These and like-minded movements oppose democracy, and some, most notably HTI, oppose the nation-state as well. None is large enough to threaten democratic consolidation at the ballot box, and, indeed, none plans to contest elections. The danger instead lies in their growing ability to frame political issues in ways that advance their pro-sharia agenda. In particular, they have become skilled at persuading otherwise moderate Muslims that the Islamist position on a given issue is one that all Muslims must accept as Islamic.
Decentralization provided an early opportunity for pro-sharia Islamists. More than twenty-five districts (in a total of more than 450) quickly passed regulations either directly or indirectly reflecting Islamist norms, such as the requirement that women civil servants wear head scarves, bans on the sale of alcohol, antiprostitution ordinances, and so on. That part of the movement now appears to have lost steam, however. At the national level, two prominent 2008 examples of successful framing are the passage of an antipornography bill by Parliament and a campaign to ban Ahmadiyya (Followers of Ahmad), an Islamic sect whose founder, Mirza Ghulam Ahmad, is venerated by some sect members as a prophet after Muhammad.
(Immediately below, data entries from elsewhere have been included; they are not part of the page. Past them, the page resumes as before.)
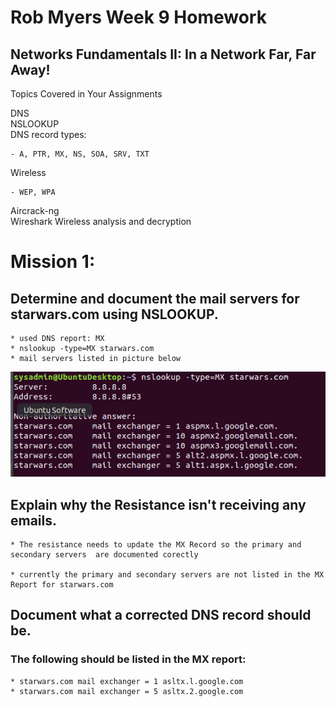 
# Rob Myers Week 9 Homework
 
## Networks Fundamentals II: In a Network Far, Far Away!

Topics Covered in Your Assignments

DNS  
NSLOOKUP  
DNS record types:

    - A, PTR, MX, NS, SOA, SRV, TXT

Wireless

    - WEP, WPA

Aircrack-ng  
Wireshark Wireless analysis and decryption

# Mission 1: 

## Determine and document the mail servers for starwars.com using NSLOOKUP.

    * used DNS report: MX
    * nslookup -type=MX starwars.com
    * mail servers listed in picture below

![picture](IMAGE/mission1_nslookup_MX.PNG) 

## Explain why the Resistance isn't receiving any emails.
    * The resistance needs to update the MX Record so the primary and secondary servers  are documented corectly

    * currently the primary and secondary servers are not listed in the MX Report for starwars.com

## Document what a corrected DNS record should be.

### The following should be listed in the MX report:

    * starwars.com mail exchanger = 1 asltx.l.google.com
    * starwars.com mail exchanger = 5 asltx.2.google.com
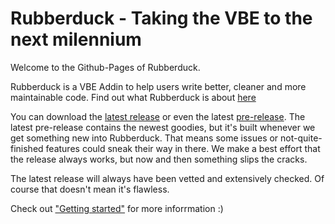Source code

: # Rubberduck - Taking the VBE to the next milennium

Welcome to the Github-Pages of Rubberduck.

Rubberduck is a VBE Addin to help users write better, cleaner and more maintainable code.
Find out what Rubberduck is about [here](/Rubberduck/About)

You can download the [latest release](https://github.com/rubberduck-vba/Rubberduck/releases/tag/Rubberduck-v2.2.0.3086) or even the latest [pre-release](https://github.com/rubberduck-vba/Rubberduck/releases).
The latest pre-release contains the newest goodies, but it's built whenever we get something new into Rubberduck.
That means some issues or not-quite-finished features could sneak their way in there.
We make a best effort that the release always works, but now and then something slips the cracks.

The latest release will always have been vetted and extensively checked.
Of course that doesn't mean it's flawless.

Check out ["Getting started"](/Rubberduck/GettingStarted) for more inforrmation :)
In the case of the antipornography bill, social movement Islamists worked closely with Islamist members of Parliament to persuade moderate Muslim and other legislators to vote for a poorly worded bill that, if enforced, is likely to restrict the rights of women.10 In the case of Ahmadiyya, Islamists took advantage of a fatwa from the quasi-governmental MUI (one of whose members is a prominent HTI leader) to mount a violent campaign to ban the organization. Several Ahmadiyya communities were attacked and mosques destroyed. The campaign ended with a joint ministerial decree “freezing” Ahmadiyya and presidential acquiescence to the decree despite clear violation of the constitutional right to freedom of religion. There have been no attacks on Ahmadiyya communities since the decree. The conflict has not been resolved, however, because Islamists still demand that Ahmadiyya declare itself non-Muslim or disband.11
Secular Nationalism
A small group of civilian and military secular nationalists appears to oppose democratization. During MPR debates between 1999 and 2002, they rejected the four packages of amendments to the 1945 Constitution that established today’s presidential democracy.12 These amendments specifically stipulated that members of Parliament and regional legislatures be directly elected; created a new and directly elected Dewan Pemerintahan Daerah (Regional Representative Council); provided for direct election of the president and vice president separately from Parliament; limited future presidents to 2 five-year terms; inserted several articles guaranteeing human and political rights; and established the Mahkamah Konstitusi (Constitutional Court) to review laws that conflict with the constitution.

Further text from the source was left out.